Dataset entries
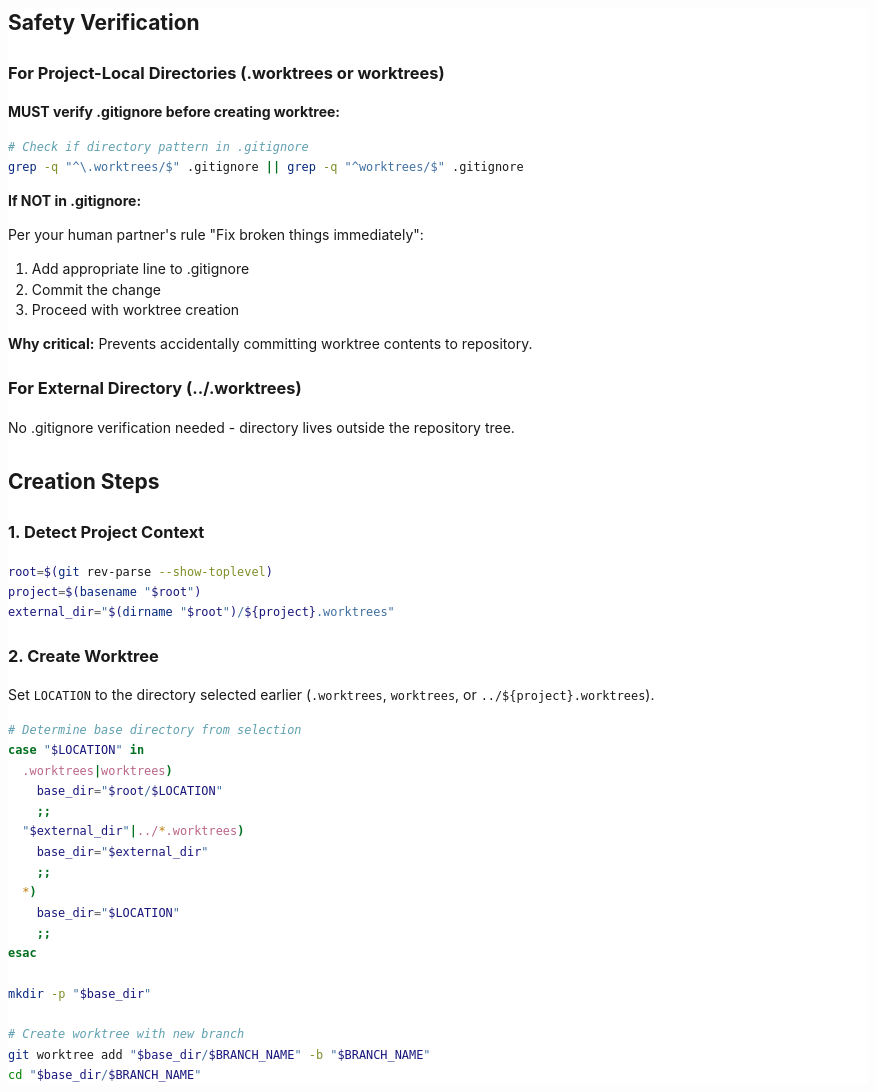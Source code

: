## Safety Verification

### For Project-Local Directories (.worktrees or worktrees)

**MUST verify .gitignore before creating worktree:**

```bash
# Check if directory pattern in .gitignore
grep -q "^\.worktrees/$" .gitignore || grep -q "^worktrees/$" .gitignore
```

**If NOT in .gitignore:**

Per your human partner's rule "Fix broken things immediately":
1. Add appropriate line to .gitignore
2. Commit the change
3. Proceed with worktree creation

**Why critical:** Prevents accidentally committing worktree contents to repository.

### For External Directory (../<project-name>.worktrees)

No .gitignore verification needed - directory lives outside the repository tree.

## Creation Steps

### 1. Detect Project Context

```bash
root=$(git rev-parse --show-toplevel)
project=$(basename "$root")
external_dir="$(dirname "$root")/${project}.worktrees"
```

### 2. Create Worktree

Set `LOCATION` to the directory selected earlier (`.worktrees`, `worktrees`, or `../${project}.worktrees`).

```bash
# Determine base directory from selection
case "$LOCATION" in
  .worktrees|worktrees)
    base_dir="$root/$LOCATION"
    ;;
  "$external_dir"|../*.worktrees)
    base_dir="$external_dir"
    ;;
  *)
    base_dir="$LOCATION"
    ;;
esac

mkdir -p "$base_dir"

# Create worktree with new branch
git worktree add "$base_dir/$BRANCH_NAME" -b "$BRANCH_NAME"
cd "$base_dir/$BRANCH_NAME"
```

...

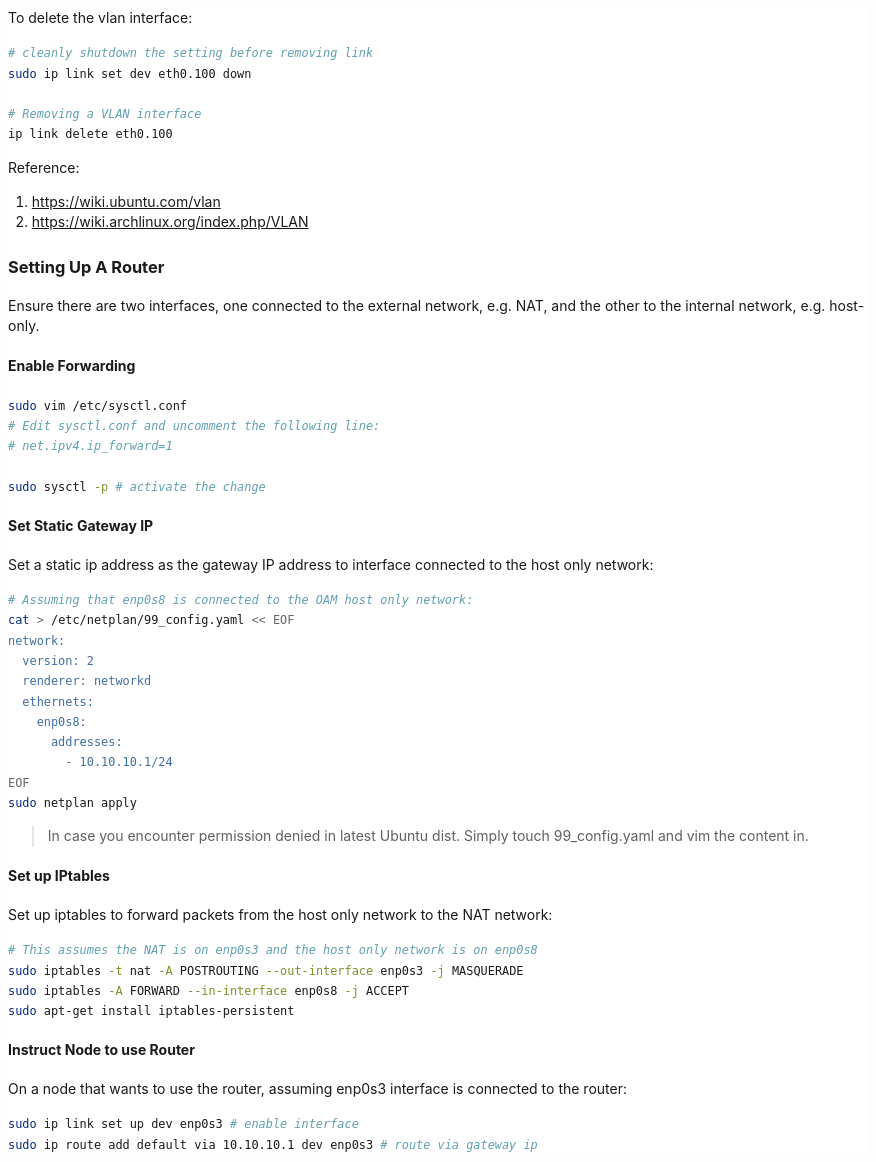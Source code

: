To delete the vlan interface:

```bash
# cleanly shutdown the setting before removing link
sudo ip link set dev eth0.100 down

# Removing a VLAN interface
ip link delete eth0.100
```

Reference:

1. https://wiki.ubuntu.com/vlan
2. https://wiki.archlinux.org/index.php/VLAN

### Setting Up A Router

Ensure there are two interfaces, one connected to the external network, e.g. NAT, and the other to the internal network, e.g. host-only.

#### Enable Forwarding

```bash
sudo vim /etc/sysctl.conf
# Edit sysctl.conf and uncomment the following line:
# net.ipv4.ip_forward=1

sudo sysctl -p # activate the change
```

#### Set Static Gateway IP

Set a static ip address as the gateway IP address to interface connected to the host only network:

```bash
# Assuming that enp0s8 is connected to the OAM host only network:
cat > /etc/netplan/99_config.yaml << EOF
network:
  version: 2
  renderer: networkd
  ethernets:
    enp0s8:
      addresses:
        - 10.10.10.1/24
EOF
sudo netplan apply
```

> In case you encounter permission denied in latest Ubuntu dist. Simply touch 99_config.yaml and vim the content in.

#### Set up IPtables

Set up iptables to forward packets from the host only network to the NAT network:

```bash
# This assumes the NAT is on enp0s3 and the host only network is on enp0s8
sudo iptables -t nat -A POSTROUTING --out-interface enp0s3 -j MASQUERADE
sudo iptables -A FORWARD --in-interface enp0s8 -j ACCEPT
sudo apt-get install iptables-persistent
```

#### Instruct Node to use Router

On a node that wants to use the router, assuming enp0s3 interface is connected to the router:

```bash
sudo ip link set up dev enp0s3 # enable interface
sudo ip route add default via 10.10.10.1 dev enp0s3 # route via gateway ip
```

**To do**: Copy the entries above exactly, but only from the line holding "1. https://wiki.ubuntu.com/vlan" through the line holding "#### Set up IPtables", both included.

**The completed task**:
1. https://wiki.ubuntu.com/vlan
2. https://wiki.archlinux.org/index.php/VLAN

### Setting Up A Router

Ensure there are two interfaces, one connected to the external network, e.g. NAT, and the other to the internal network, e.g. host-only.

#### Enable Forwarding

```bash
sudo vim /etc/sysctl.conf
# Edit sysctl.conf and uncomment the following line:
# net.ipv4.ip_forward=1

sudo sysctl -p # activate the change
```

#### Set Static Gateway IP

Set a static ip address as the gateway IP address to interface connected to the host only network:

```bash
# Assuming that enp0s8 is connected to the OAM host only network:
cat > /etc/netplan/99_config.yaml << EOF
network:
  version: 2
  renderer: networkd
  ethernets:
    enp0s8:
      addresses:
        - 10.10.10.1/24
EOF
sudo netplan apply
```

> In case you encounter permission denied in latest Ubuntu dist. Simply touch 99_config.yaml and vim the content in.

#### Set up IPtables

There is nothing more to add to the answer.